--- TASK DESCRIPTION ---
Copy all lines below containing "label".

[Extracted data entries]
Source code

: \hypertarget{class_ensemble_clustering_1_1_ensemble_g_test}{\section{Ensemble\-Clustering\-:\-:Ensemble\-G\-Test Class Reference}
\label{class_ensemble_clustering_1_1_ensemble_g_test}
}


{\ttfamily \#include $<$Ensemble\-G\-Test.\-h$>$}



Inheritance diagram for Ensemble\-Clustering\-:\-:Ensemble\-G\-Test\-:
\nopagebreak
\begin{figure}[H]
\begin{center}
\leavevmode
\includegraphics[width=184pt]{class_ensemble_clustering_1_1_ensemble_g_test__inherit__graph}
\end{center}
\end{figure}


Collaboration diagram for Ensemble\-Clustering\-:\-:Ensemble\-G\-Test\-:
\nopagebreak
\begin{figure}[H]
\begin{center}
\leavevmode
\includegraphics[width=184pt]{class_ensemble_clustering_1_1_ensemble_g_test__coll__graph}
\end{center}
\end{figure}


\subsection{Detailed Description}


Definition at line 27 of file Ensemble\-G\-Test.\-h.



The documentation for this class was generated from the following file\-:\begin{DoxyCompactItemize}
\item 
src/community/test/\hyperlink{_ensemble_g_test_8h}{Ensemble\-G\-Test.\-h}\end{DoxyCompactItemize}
...
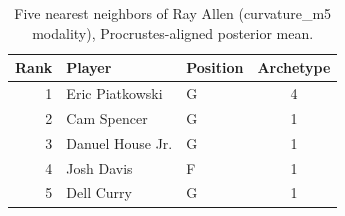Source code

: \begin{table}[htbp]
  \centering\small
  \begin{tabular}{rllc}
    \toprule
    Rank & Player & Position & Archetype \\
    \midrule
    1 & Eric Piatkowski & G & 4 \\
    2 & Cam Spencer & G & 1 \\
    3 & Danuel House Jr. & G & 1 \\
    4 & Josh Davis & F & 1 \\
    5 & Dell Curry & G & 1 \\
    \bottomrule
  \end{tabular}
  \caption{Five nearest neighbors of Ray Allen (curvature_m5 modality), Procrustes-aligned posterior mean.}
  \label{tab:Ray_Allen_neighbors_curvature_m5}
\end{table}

--- RESPONSE TO THE TASK ---
\label{class_ensemble_clustering_1_1_ensemble_g_test}
  \label{tab:Ray_Allen_neighbors_curvature_m5}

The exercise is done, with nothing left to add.